WHAT YOU NEED TO DO: What lines of the data hold the string "Wanita"? Pull each one out.

** Opening EXTRACTED DATA block **

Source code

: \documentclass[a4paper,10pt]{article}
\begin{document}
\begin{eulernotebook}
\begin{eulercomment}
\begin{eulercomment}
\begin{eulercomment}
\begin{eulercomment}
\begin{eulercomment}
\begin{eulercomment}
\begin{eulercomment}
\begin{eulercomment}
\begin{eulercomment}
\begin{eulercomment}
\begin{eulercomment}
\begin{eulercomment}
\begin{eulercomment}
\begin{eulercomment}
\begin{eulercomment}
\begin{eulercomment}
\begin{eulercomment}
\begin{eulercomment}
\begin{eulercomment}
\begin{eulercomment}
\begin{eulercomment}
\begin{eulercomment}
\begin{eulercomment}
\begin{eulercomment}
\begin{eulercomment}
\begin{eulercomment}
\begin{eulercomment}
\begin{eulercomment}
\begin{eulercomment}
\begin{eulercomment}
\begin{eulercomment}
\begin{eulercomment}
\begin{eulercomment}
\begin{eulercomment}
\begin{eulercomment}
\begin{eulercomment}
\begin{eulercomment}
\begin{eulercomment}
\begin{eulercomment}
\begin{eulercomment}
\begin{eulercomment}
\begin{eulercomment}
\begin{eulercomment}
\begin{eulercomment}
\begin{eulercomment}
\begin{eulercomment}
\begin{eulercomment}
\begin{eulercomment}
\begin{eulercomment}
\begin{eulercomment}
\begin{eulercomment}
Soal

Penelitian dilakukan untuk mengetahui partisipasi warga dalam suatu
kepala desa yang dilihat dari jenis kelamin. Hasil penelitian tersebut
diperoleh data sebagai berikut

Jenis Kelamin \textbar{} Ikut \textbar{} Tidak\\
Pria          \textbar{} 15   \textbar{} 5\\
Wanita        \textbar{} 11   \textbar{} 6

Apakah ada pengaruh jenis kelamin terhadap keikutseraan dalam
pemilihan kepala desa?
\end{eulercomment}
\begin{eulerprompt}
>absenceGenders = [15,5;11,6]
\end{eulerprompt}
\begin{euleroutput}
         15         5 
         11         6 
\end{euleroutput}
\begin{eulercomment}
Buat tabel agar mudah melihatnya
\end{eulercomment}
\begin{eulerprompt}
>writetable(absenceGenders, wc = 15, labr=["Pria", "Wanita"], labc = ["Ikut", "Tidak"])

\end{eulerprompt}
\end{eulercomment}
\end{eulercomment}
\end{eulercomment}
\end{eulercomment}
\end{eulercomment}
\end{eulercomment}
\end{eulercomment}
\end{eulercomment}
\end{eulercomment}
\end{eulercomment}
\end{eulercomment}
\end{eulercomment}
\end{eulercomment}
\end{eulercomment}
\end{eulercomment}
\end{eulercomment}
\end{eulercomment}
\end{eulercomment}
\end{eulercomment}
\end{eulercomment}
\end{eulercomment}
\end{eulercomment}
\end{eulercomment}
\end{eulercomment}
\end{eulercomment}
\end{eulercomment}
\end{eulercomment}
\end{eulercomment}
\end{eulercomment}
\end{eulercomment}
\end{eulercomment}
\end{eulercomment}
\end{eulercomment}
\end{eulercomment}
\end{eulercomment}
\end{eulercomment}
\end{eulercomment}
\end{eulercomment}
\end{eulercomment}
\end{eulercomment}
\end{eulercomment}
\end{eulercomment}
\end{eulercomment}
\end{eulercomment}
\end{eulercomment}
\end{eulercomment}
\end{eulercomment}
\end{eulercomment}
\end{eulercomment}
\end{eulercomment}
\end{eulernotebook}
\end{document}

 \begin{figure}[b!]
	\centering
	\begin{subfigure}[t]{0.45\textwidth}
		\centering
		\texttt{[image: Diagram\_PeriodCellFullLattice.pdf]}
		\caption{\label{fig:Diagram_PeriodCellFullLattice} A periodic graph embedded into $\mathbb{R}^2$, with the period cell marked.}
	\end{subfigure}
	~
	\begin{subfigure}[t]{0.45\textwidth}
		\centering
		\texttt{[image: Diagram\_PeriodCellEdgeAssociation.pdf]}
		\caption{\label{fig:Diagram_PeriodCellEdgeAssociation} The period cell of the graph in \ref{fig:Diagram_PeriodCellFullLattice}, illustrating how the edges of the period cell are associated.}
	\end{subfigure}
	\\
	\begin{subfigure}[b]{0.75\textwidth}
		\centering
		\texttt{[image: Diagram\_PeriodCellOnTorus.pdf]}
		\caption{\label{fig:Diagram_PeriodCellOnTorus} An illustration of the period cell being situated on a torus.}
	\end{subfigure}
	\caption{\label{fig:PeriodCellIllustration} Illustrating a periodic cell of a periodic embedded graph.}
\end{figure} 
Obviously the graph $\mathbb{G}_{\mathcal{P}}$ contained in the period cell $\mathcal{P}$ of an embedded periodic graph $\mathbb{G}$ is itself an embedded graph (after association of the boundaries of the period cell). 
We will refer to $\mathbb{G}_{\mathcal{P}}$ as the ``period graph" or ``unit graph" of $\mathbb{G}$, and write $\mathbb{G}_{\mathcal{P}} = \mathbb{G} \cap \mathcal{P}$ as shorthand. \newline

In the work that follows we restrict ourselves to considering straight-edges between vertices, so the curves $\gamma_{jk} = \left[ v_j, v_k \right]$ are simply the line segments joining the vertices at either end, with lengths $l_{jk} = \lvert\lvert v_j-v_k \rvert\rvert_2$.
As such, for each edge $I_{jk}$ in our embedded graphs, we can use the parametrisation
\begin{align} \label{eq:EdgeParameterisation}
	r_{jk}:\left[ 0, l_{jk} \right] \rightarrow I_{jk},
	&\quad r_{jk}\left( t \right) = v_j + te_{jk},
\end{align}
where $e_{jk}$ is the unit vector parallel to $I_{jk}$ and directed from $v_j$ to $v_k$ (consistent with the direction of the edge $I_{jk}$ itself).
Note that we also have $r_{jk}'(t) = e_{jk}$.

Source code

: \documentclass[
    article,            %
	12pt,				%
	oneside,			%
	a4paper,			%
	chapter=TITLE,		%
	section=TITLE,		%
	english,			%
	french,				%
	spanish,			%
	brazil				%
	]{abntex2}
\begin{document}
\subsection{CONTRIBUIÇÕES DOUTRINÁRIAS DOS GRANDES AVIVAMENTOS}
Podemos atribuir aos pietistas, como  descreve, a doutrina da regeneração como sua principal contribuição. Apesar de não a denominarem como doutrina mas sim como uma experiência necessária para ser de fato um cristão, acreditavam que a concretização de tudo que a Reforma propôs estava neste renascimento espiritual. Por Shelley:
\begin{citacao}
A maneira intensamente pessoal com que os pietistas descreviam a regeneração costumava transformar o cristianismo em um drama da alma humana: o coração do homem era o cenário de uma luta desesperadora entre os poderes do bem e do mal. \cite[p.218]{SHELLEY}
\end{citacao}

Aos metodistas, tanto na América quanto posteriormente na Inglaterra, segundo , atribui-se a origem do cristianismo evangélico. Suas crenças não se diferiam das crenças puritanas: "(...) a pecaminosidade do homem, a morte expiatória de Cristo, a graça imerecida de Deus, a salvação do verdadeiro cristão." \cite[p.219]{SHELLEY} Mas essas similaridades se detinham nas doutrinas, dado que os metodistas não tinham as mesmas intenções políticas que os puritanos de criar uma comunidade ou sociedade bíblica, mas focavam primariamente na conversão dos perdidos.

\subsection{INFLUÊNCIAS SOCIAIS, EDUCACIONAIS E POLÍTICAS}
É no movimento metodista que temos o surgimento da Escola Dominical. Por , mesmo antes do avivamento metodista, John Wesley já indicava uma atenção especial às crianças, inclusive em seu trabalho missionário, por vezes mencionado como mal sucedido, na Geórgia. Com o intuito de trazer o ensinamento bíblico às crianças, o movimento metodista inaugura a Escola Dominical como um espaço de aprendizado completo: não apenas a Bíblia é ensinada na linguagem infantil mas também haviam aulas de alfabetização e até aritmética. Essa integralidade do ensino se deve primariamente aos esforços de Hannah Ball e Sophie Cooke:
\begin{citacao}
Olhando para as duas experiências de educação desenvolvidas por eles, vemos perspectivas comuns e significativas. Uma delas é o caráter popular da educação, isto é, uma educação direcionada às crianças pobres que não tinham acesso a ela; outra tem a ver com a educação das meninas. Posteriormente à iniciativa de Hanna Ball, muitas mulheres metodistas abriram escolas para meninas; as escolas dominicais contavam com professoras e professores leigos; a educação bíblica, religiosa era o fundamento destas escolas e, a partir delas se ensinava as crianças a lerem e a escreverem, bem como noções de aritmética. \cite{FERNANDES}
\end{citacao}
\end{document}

** Closing EXTRACTED DATA block **

WRITTEN REPLY:
Wanita        \textbar{} 11   \textbar{} 6
>writetable(absenceGenders, wc = 15, labr=["Pria", "Wanita"], labc = ["Ikut", "Tidak"])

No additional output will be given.